Oublier l’Ukraine ?
Poutine ne cesse de marquer des points dans le conflit qu’il a déclenché au centre de l’Europe. De guerre lasse, faut-il lui céder ? Ce serait miner la sécurité de tout un continent.
Une bonne nouvelle, qui en cache de très mauvaises. Neutralisant l’indigne opposition de Viktor Orban, les dirigeants européens ont annoncé l’ouverture de négociations sur la future adhésion de l’Ukraine à l’Union. Geste pour l’instant symbolique : les discussions dureront une décennie ou deux. Mais geste important : l’Europe démocratique affirme aux yeux du monde sa solidarité avec la nation agressée, qui partage ses valeurs et se bat pour sa liberté.
Les mauvaises nouvelles ? Celles qui viennent du front. Forte de sa tradition défensive et résiliente, l’armée russe a bloqué les contre-offensives ukrainiennes. Comme lors des grands conflits du passé, elle menace maintenant d’ouvrir des brèches dangereuses à l’est et au sud du pays, nées de la pénurie de munitions dont souffrent les combattants de Kiev. Vladimir Poutine en profite pour bomber le torse et exiger une négociation dont il dicterait les termes. Son aboutissement est connu d’avance : un nouveau Munich au 21ème siècle, c’est-à-dire le démembrement du territoire ukrainien, à la manière de celui qui avait détruit l’ancienne Tchécoslovaquie en 1938 et 1939, pour mener ensuite à la guerre mondiale.
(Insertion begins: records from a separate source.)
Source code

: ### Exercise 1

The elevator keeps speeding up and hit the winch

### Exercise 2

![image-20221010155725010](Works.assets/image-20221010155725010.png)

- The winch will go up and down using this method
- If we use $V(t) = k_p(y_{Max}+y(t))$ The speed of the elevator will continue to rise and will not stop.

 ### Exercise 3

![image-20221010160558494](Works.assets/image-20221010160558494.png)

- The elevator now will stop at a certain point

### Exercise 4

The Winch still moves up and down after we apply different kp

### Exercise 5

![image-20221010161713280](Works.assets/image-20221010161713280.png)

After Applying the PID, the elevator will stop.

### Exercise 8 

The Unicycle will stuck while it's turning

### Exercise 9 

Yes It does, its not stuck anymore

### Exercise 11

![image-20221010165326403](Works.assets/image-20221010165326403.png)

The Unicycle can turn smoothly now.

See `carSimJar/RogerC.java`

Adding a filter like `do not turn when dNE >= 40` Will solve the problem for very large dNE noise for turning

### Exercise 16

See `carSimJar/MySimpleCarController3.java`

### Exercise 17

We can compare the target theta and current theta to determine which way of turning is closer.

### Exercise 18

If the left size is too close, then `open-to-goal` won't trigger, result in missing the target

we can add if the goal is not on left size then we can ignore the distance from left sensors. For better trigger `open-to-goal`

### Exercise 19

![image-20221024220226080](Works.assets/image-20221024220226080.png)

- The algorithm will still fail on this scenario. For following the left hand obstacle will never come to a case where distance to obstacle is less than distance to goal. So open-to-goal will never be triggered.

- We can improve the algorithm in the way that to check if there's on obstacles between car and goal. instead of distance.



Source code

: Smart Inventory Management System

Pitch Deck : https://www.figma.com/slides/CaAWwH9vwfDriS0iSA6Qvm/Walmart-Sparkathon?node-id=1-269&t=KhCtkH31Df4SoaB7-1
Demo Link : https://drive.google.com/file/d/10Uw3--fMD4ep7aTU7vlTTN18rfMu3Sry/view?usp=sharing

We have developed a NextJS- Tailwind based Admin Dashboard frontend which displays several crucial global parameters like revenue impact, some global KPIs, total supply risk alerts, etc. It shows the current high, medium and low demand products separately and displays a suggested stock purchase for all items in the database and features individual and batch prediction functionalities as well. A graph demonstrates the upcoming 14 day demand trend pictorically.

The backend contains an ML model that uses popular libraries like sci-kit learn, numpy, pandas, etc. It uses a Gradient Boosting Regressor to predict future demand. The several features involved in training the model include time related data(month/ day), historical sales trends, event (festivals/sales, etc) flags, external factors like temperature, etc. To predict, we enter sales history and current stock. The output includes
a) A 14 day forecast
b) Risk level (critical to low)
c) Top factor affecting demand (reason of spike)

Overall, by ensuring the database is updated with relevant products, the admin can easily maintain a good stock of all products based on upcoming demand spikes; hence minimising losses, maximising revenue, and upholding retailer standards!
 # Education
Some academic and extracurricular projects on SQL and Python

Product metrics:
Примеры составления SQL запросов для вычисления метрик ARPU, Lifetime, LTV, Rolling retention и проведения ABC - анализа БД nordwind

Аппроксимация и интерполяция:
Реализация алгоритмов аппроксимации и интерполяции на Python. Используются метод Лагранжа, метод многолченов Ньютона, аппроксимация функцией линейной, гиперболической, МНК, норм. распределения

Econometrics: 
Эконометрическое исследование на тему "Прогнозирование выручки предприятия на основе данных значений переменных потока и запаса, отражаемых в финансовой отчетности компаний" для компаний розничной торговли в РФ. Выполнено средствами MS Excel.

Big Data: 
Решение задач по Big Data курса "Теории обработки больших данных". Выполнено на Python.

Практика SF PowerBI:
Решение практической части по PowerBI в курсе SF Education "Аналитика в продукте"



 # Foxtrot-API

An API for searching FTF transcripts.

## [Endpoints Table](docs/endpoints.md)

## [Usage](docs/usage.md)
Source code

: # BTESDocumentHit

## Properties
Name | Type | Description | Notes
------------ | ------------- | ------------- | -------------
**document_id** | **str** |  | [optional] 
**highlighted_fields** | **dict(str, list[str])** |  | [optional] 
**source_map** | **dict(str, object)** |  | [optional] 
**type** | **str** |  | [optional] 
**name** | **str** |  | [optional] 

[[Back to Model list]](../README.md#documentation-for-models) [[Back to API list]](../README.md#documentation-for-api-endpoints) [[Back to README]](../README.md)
On exagère ? Voire. Inquiète, occupée à des difficultés de toutes sortes, angoissée par la résurgence de la guerre sur le continent, l’opinion mesure mal l’enjeu du conflit ukrainien. Beaucoup se disent : après tout, pourquoi prolonger une guerre sans issue, quand on peut y mettre fin en abandonnant à Poutine des régions que les Européens de l’Ouest, de toutes manières, savent à peine situer sur une carte ? « Mourir pour Dantzig ? », écrivait Marcel Déat, ancien socialiste et futur collaborationniste, à la veille de l’attaque de Hitler contre la Pologne. « Mourir pour Donetz ? », pourrait écrire un défaitiste d’aujourd’hui, tels Guaino ou Villepin, avec le même bon sens apparent.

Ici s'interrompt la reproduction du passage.